Members of the association who were supposed to have received raises June 30 still haven't gotten one extra penny. The case is scheduled for an arbitration hearing Feb. 6, said the union's attorney, Ralph Teti.
"We're going to argue that the district has an obligation to honor. This was a contract obligation that was approved by the School Reform Commission," said Teti, a partner with Willig Williams & Davidson. "I'm confident that we're going to win."
The district released a statement Wednesday through spokesman Fernando Gallard defending its decision to withhold the salary hikes to the men and women who keep schools safe.
The district "is in serious financial distress. The district requested that school police forgo a scheduled 3 percent across-the-board increase scheduled for June 30, 2012. School police have not agreed to our request," said Gallard, adding that other unions have helped the district.

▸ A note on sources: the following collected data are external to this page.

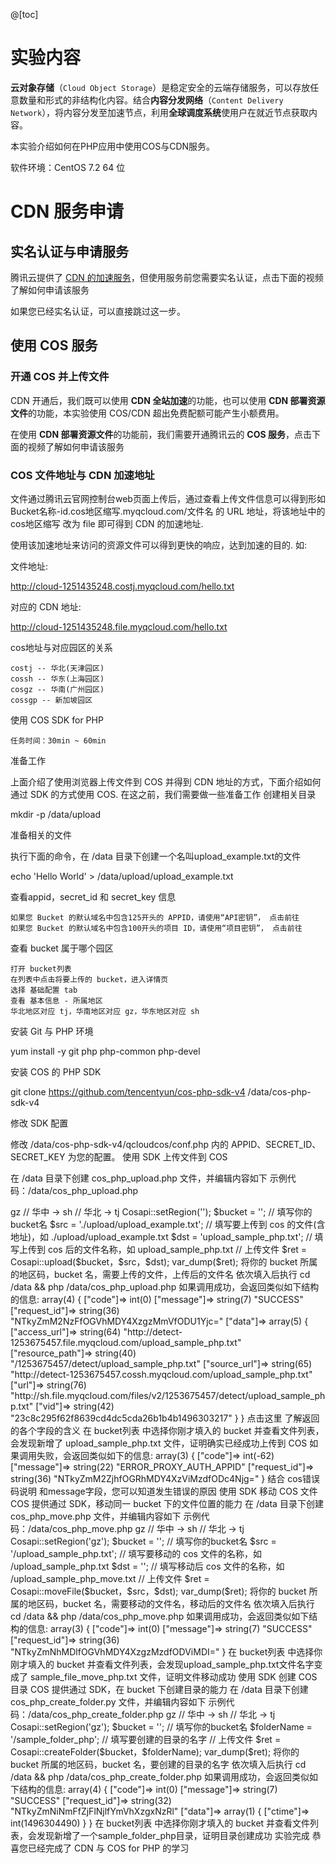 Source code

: @[toc]

# 实验内容
**云对象存储**（`Cloud Object Storage`）是稳定安全的云端存储服务，可以存放任意数量和形式的非结构化内容。结合**内容分发网络**（`Content Delivery Network`），将内容分发至加速节点，利用**全球调度系统**使用户在就近节点获取内容。

本实验介绍如何在PHP应用中使用COS与CDN服务。

软件环境：CentOS 7.2 64 位

# CDN 服务申请
## 实名认证与申请服务
腾讯云提供了 [CDN 的加速服务](https://cloud.tencent.com/product/cdn?fromSource=lab)，但使用服务前您需要实名认证，点击下面的视频了解如何申请该服务

如果您已经实名认证，可以直接跳过这一步。
## 使用 COS 服务
### 开通 COS 并上传文件
CDN 开通后，我们既可以使用 **CDN 全站加速**的功能，也可以使用 **CDN 部署资源文件**的功能，本实验使用 COS/CDN 超出免费配额可能产生小额费用。

在使用 **CDN 部署资源文件**的功能前，我们需要开通腾讯云的 **COS 服务**，点击下面的视频了解如何申请该服务


### COS 文件地址与 CDN 加速地址

文件通过腾讯云官网控制台web页面上传后，通过查看上传文件信息可以得到形如 Bucket名称-id.cos地区缩写.myqcloud.com/文件名 的 URL 地址，将该地址中的 cos地区缩写 改为 file 即可得到 CDN 的加速地址.

使用该加速地址来访问的资源文件可以得到更快的响应，达到加速的目的. 如:

文件地址:

http://cloud-1251435248.costj.myqcloud.com/hello.txt

对应的 CDN 地址:

http://cloud-1251435248.file.myqcloud.com/hello.txt

cos地址与对应园区的关系

    costj -- 华北(天津园区)
    cossh -- 华东(上海园区)
    cosgz -- 华南(广州园区)
    cossgp -- 新加坡园区

使用 COS SDK for PHP

    任务时间：30min ~ 60min

准备工作

上面介绍了使用浏览器上传文件到 COS 并得到 CDN 地址的方式，下面介绍如何通过 SDK 的方式使用 COS. 在这之前，我们需要做一些准备工作
创建相关目录

mkdir -p /data/upload

准备相关的文件

执行下面的命令，在 /data 目录下创建一个名叫upload_example.txt的文件

echo 'Hello World' > /data/upload/upload_example.txt

查看appid，secret_id 和 secret_key 信息

    如果您 Bucket 的默认域名中包含125开头的 APPID，请使用“API密钥”， 点击前往
    如果您 Bucket 的默认域名中包含100开头的项目 ID，请使用“项目密钥”， 点击前往

查看 bucket 属于哪个园区

    打开 bucket列表
    在列表中点击将要上传的 bucket，进入详情页
    选择 基础配置 tab
    查看 基本信息 - 所属地区
    华北地区对应 tj，华南地区对应 gz，华东地区对应 sh

安装 Git 与 PHP 环境

yum install -y git php php-common php-devel

安装 COS 的 PHP SDK

git clone https://github.com/tencentyun/cos-php-sdk-v4 /data/cos-php-sdk-v4

修改 SDK 配置

修改 /data/cos-php-sdk-v4/qcloudcos/conf.php 内的 APPID、SECRET_ID、SECRET_KEY 为您的配置。
使用 SDK 上传文件到 COS

在 /data 目录下创建 cos_php_upload.php 文件，并编辑内容如下
示例代码：/data/cos_php_upload.php

<?php
// 包含cos-php-sdk-v4/include.php文件
require('./cos-php-sdk-v4/include.php');
use qcloudcos\Cosapi;

// 设置COS所在的区域，对应关系如下：
//     华南  -> gz
//     华中  -> sh
//     华北  -> tj
Cosapi::setRegion('');

$bucket = '';                            // 填写你的bucket名
$src = './upload/upload_example.txt';    // 填写要上传到 cos 的文件(含地址)，如 ./upload/upload_example.txt
$dst = 'upload_sample_php.txt';          // 填写上传到 cos 后的文件名称，如 upload_sample_php.txt

// 上传文件
$ret = Cosapi::upload($bucket，$src，$dst);
var_dump($ret);

将你的 bucket 所属的地区码，bucket 名，需要上传的文件，上传后的文件名 依次填入后执行

cd /data && php /data/cos_php_upload.php

如果调用成功，会返回类似如下结构的信息:

array(4) {
  ["code"]=>
  int(0)
  ["message"]=>
  string(7) "SUCCESS"
  ["request_id"]=>
  string(36) "NTkyZmM2NzFfOGVhMDY4XzgzMmVfODU1Yjc="
  ["data"]=>
  array(5) {
    ["access_url"]=>
    string(64) "http://detect-1253675457.file.myqcloud.com/upload_sample_php.txt"
    ["resource_path"]=>
    string(40) "/1253675457/detect/upload_sample_php.txt"
    ["source_url"]=>
    string(65) "http://detect-1253675457.cossh.myqcloud.com/upload_sample_php.txt"
    ["url"]=>
    string(76) "http://sh.file.myqcloud.com/files/v2/1253675457/detect/upload_sample_php.txt"
    ["vid"]=>
    string(42) "23c8c295f62f8639cd4dc5cda26b1b4b1496303217"
  }
}

点击这里 了解返回的各个字段的含义

在 bucket列表 中选择你刚才填入的 bucket 并查看文件列表，会发现新增了 upload_sample_php.txt 文件，证明确实已经成功上传到 COS

如果调用失败，会返回类似如下的信息:

array(3) {
  ["code"]=>
  int(-62)
  ["message"]=>
  string(22) "ERROR_PROXY_AUTH_APPID"
  ["request_id"]=>
  string(36) "NTkyZmM2ZjhfOGRhMDY4XzViMzdfODc4Njg="
}

结合 cos错误码说明 和message字段，您可以知道发生错误的原因
使用 SDK 移动 COS 文件

COS 提供通过 SDK，移动同一 bucket 下的文件位置的能力

在 /data 目录下创建 cos_php_move.php 文件，并编辑内容如下
示例代码：/data/cos_php_move.php

<?php
// 包含cos-php-sdk-v4/include.php文件
require('./cos-php-sdk-v4/include.php');
use qcloudcos\Cosapi;

// 设置COS所在的区域，对应关系如下：
//     华南  -> gz
//     华中  -> sh
//     华北  -> tj
Cosapi::setRegion('gz');

$bucket = '';                   // 填写你的bucket名
$src = '/upload_sample_php.txt'; // 填写要移动的 cos 文件的名称，如 /upload_sample_php.txt
$dst = '';                      // 填写移动后 cos 文件的名称，如 /upload_sample_php_move.txt

// 上传文件
$ret = Cosapi::moveFile($bucket，$src，$dst);
var_dump($ret);

将你的 bucket 所属的地区码，bucket 名，需要移动的文件名，移动后的文件名 依次填入后执行

cd /data && php /data/cos_php_move.php

如果调用成功，会返回类似如下结构的信息:

array(3) {
  ["code"]=>
  int(0)
  ["message"]=>
  string(7) "SUCCESS"
  ["request_id"]=>
  string(36) "NTkyZmNhMDlfOGVhMDY4XzgzMzdfODViMDI="
}

在 bucket列表 中选择你刚才填入的 bucket 并查看文件列表，会发现upload_sample_php.txt文件名字变成了 sample_file_move_php.txt 文件，证明文件移动成功
使用 SDK 创建 COS 目录

COS 提供通过 SDK，在 bucket 下创建目录的能力

在 /data 目录下创建 cos_php_create_folder.py 文件，并编辑内容如下
示例代码：/data/cos_php_create_folder.php

<?php
// 包含cos-php-sdk-v4/include.php文件
require('./cos-php-sdk-v4/include.php');
use qcloudcos\Cosapi;

// 设置COS所在的区域，对应关系如下：
//     华南  -> gz
//     华中  -> sh
//     华北  -> tj
Cosapi::setRegion('gz');

$bucket = '';                   // 填写你的bucket名
$folderName = '/sample_folder_php'; // 填写要创建的目录的名字

// 上传文件
$ret = Cosapi::createFolder($bucket，$folderName);
var_dump($ret);

将你的 bucket 所属的地区码，bucket 名，要创建的目录的名字 依次填入后执行

cd /data && php /data/cos_php_create_folder.php

如果调用成功，会返回类似如下结构的信息:

array(4) {
  ["code"]=>
  int(0)
  ["message"]=>
  string(7) "SUCCESS"
  ["request_id"]=>
  string(32) "NTkyZmNiNmFfZjFlNjlfYmVhXzgxNzRl"
  ["data"]=>
  array(1) {
    ["ctime"]=>
    int(1496304490)
  }
}

在 bucket列表 中选择你刚才填入的 bucket 并查看文件列表，会发现新增了一个sample_folder_php目录，证明目录创建成功
实验完成

恭喜您已经完成了 CDN 与 COS for PHP 的学习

The district has hired 36 new cops, and saying goodbye to the raises "would assist in funding the salaries and benefits of these new officers," he said.
The statement also said that the district's nonunion workers have taken pay cuts.

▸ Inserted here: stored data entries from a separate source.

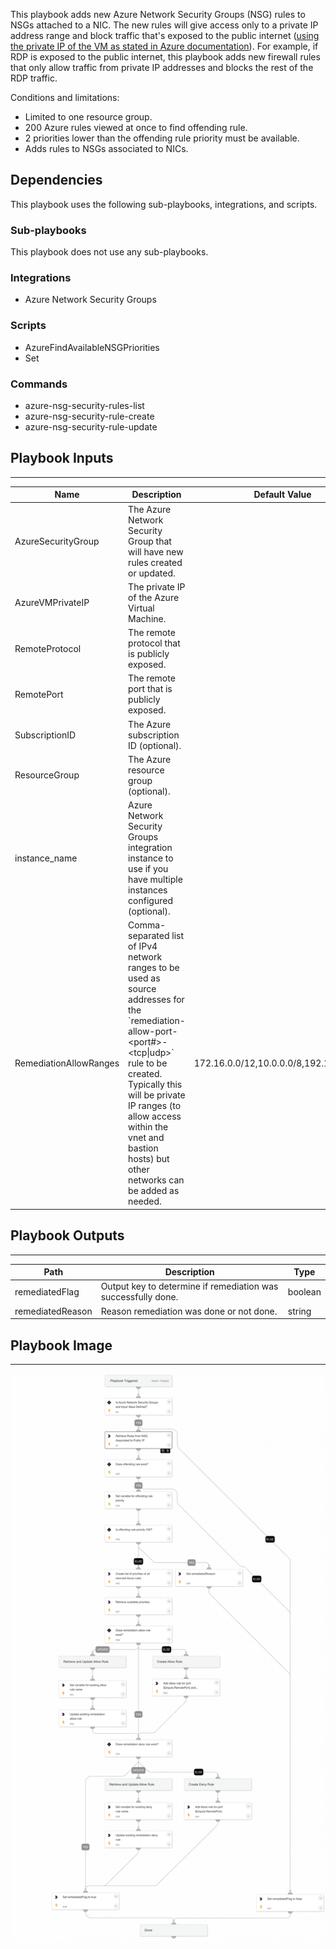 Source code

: This playbook adds new Azure Network Security Groups (NSG) rules to NSGs attached to a NIC. The new rules will give access only to a private IP address range and block traffic that's exposed to the public internet ([using the private IP of the VM as stated in Azure documentation](https://learn.microsoft.com/en-us/azure/virtual-network/network-security-groups-overview)). For example, if RDP is exposed to the public internet, this playbook adds new firewall rules that only allow traffic from private IP addresses and blocks the rest of the RDP traffic.

Conditions and limitations:
- Limited to one resource group.
- 200 Azure rules viewed at once to find offending rule.
- 2 priorities lower than the offending rule priority must be available.
- Adds rules to NSGs associated to NICs.

## Dependencies

This playbook uses the following sub-playbooks, integrations, and scripts.

### Sub-playbooks

This playbook does not use any sub-playbooks.

### Integrations

* Azure Network Security Groups

### Scripts

* AzureFindAvailableNSGPriorities
* Set

### Commands

* azure-nsg-security-rules-list
* azure-nsg-security-rule-create
* azure-nsg-security-rule-update

## Playbook Inputs

---

| **Name** | **Description** | **Default Value** | **Required** |
| --- | --- | --- | --- |
| AzureSecurityGroup | The Azure Network Security Group that will have new rules created or updated. |  | Required |
| AzureVMPrivateIP | The private IP of the Azure Virtual Machine. |  | Required |
| RemoteProtocol | The remote protocol that is publicly exposed. |  | Required |
| RemotePort | The remote port that is publicly exposed. |  | Required |
| SubscriptionID | The Azure subscription ID \(optional\). |  | Optional |
| ResourceGroup | The Azure resource group \(optional\). |  | Optional |
| instance_name | Azure Network Security Groups integration instance to use if you have multiple instances configured \(optional\). |  | Optional |
| RemediationAllowRanges | Comma-separated list of IPv4 network ranges to be used as source addresses for the \`remediation-allow-port-&lt;port\#&gt;-&lt;tcp\|udp&gt;\` rule to be created.  Typically this will be private IP ranges \(to allow access within the vnet and bastion hosts\) but other networks can be added as needed. | 172.16.0.0/12,10.0.0.0/8,192.168.0.0/16 | Optional |

## Playbook Outputs

---

| **Path** | **Description** | **Type** |
| --- | --- | --- |
| remediatedFlag | Output key to determine if remediation was successfully done. | boolean |
| remediatedReason | Reason remediation was done or not done. | string |

## Playbook Image

---

![Azure - Network Security Group Remediation](../doc_files/Azure_-_Network_Security_Group_Remediation.png)
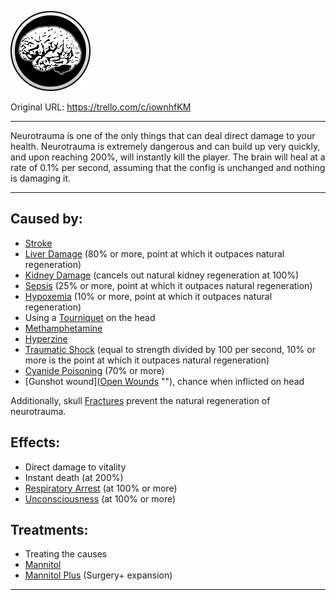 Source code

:![neurotraumasmall.png\|200](./Neurotrauma%20-%20Attachments/6718845db30472d958dd7b43.png)

Original URL: https://trello.com/c/iownhfKM

---

Neurotrauma is one of the only things that can deal direct damage to your health. Neurotrauma is extremely dangerous and can build up very quickly, and upon reaching 200%, will instantly kill the player. The brain will heal at a rate of 0.1% per second, assuming that the config is unchanged and nothing is damaging it.

---

## Caused by:

- [Stroke](Stroke.md)
- [Liver Damage](../Torso/Liver%20Damage.md) (80% or more, point at which it outpaces natural regeneration)
- [Kidney Damage](../Torso/Kidney%20Damage.md) (cancels out natural kidney regeneration at 100%)
- [Sepsis](../Blood/Sepsis.md) (25% or more, point at which it outpaces natural regeneration)
- [Hypoxemia](../Blood/Hypoxemia.md) (10% or more, point at which it outpaces natural regeneration)
- Using a [Tourniquet](../Items/Tourniquet.md)  on the head
- [Methamphetamine](../Items/Methamphetamine.md)
- [Hyperzine](../Items/Hyperzine.md)
- [Traumatic Shock](../Surgery/Traumatic%20Shock.md) (equal to strength divided by 100 per second, 10% or more is the point at which it outpaces natural regeneration)
- [Cyanide Poisoning](../Torso/Cyanide%20Poisoning.md)  (70% or more)
- [Gunshot wound]([Open Wounds](../Any%20bodypart/Open%20Wounds.md) "‌"), chance when inflicted on head

Additionally, skull [Fractures](../Bones/Fractures.md) prevent the natural regeneration of neurotrauma.

## Effects:

- Direct damage to vitality
- Instant death (at 200%)
- [Respiratory Arrest](../Lungs/Respiratory%20Arrest.md) (at 100% or more)
- [Unconsciousness](Unconsciousness.md) (at 100% or more)

## Treatments:

- Treating the causes
- [Mannitol](../Items/Mannitol.md)
- [Mannitol Plus](../Surgery%20Plus%20Expansion/Mannitol%20Plus.md) (Surgery+ expansion)

---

The cost of the 25 raises, approved by Schools Superintendent William R. Hite Jr. and Chief Recovery Officer Thomas Knudsen, is $311,351, which could have paid for most or all of the school cops' raises, Lodise said.
The 350 members' raises would have cost the district between $300,000 and $350,000, Lodise said. The raises depend on seniority and whether an officer works 10 or 12 months a year.
For 10-month members, the raises range from $827 to $1,288, according to the union contract, obtained by the Daily News. The hikes are between $992 and $1,545 for 12-month officers, the document says.
The contract was signed by former Superintendent Arlene Ackerman, former SRC Chairman Robert L. Archie Jr., Lodise and other union board members.
The stalled union pay hikes contrast sharply with the raises listed in the district's pay-rate-history report of the 25 central-office staffers who received raises. A handful of employees' job titles didn't change, but they still received pay hikes.
"It's just sending a bad message. It just does," Teti said. "It's frankly offensive. The people at the high end of the salary scale are worth more than the rank and file."